Thus permanent revolution, i.e., the abolition of capitalist rule in backward Russia and the establishment of a socialist order, was rooted in the immediate needs of the Russian masses and in the Bolshevik perspective that Russia’s isolation would soon be mitigated by the spread of socialist revolution in Europe.

For the Bolsheviks, Marxist theory had to coincide with reality; the highly unstable dual power that they faced, soviets versus a capitalist government, had but one resolution: “All Power to the Soviets!” On Oct. 25, 1917, when the Bolsheviks had won a significant majority in all the soviets throughout the country, they moved to establish the world’s first workers’ state, headed by a government of the working class and its allies among the vast poor peasantry and soldiery.
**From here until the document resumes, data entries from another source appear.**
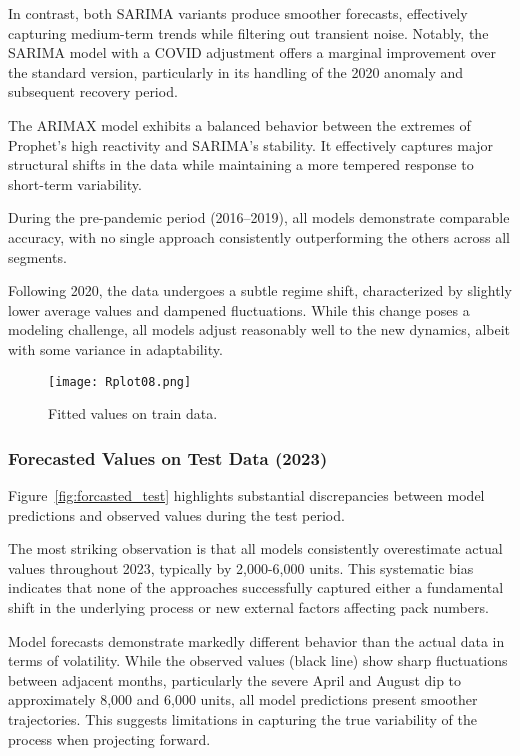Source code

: \documentclass[10pt]{article}
\begin{document}
In contrast, both SARIMA variants produce smoother forecasts, effectively capturing medium-term trends while filtering out transient noise. Notably, the SARIMA model with a COVID adjustment offers a marginal improvement over the standard version, particularly in its handling of the 2020 anomaly and subsequent recovery period.

The ARIMAX model exhibits a balanced behavior between the extremes of Prophet’s high reactivity and SARIMA’s stability. It effectively captures major structural shifts in the data while maintaining a more tempered response to short-term variability.

During the pre-pandemic period (2016–2019), all models demonstrate comparable accuracy, with no single approach consistently outperforming the others across all segments.

Following 2020, the data undergoes a subtle regime shift, characterized by slightly lower average values and dampened fluctuations. While this change poses a modeling challenge, all models adjust reasonably well to the new dynamics, albeit with some variance in adaptability.


\begin{figure}[ht]
\centering
\texttt{[image: Rplot08.png]}
\caption{Fitted values on train data.}
\label{fig:fitted_train}
\end{figure}


\subsubsection{Forecasted Values on Test Data (2023)}

Figure~\ref{fig:forcasted_test} highlights substantial discrepancies between model predictions and observed values during the test period.

The most striking observation is that all models consistently overestimate actual values throughout 2023, typically by 2,000-6,000 units. This systematic bias indicates that none of the approaches successfully captured either a fundamental shift in the underlying process or new external factors affecting pack numbers.

Model forecasts demonstrate markedly different behavior than the actual data in terms of volatility. While the observed values (black line) show sharp fluctuations between adjacent months, particularly the severe April and August dip to approximately 8,000 and 6,000 units, all model predictions present smoother trajectories. This suggests limitations in capturing the true variability of the process when projecting forward.
\end{document}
Which class shall rule society?

This critical issue, “Which class shall rule society—the workers and their allies among the oppressed or the capitalists—remains the central issue in world politics today. Indeed, many socialist groups today support, in one form or another, openly capitalist politicians and politics. Some are quite open in this support—including the Democratic Socialists of America and the Communist Party, which called for a vote for Democrat Hillary Clinton. Similarly, in the Democratic primaries, Socialist Alternative gave support to Bernie Sanders. The Party of Socialism and Liberation and Workers World called for a Sanders primary vote in New York and California. The latter two parties have a longstanding record of supporting “progressive Democrats” who are Black or Latino, as with their support to Jesse Jackson and others from the liberal wing of the Democratic Party.

The Green Party, a party of middle-class liberals and radicals, sometimes runs its own candidates in “safe states” while calling for a vote for the Democrats in contested races.

In all of the above instances, the Bolshevik credo of working-class independence, or the fight for a government of the working class, is subordinated to various “lesser evil” or related electoral schemes, usually taking the form of arguments that the Republicans are more reactionary than the Democrats or that a vote for Democrats is a requirement to stop the “fascist” Barry Goldwater, or Richard Nixon, or George Bush, or Donald Trump

Or, as with the Mensheviks of yesteryear, they seek to form multi-class “peoples’ parties” that include “progressive” or “left-wing” Democrats” who, they insist, are more attuned to the needs of the working masses than their capitalist colleagues. Bernie Sanders is a prime example; Jesse Jackson and his Rainbow Coalition served the same purpose in decades past.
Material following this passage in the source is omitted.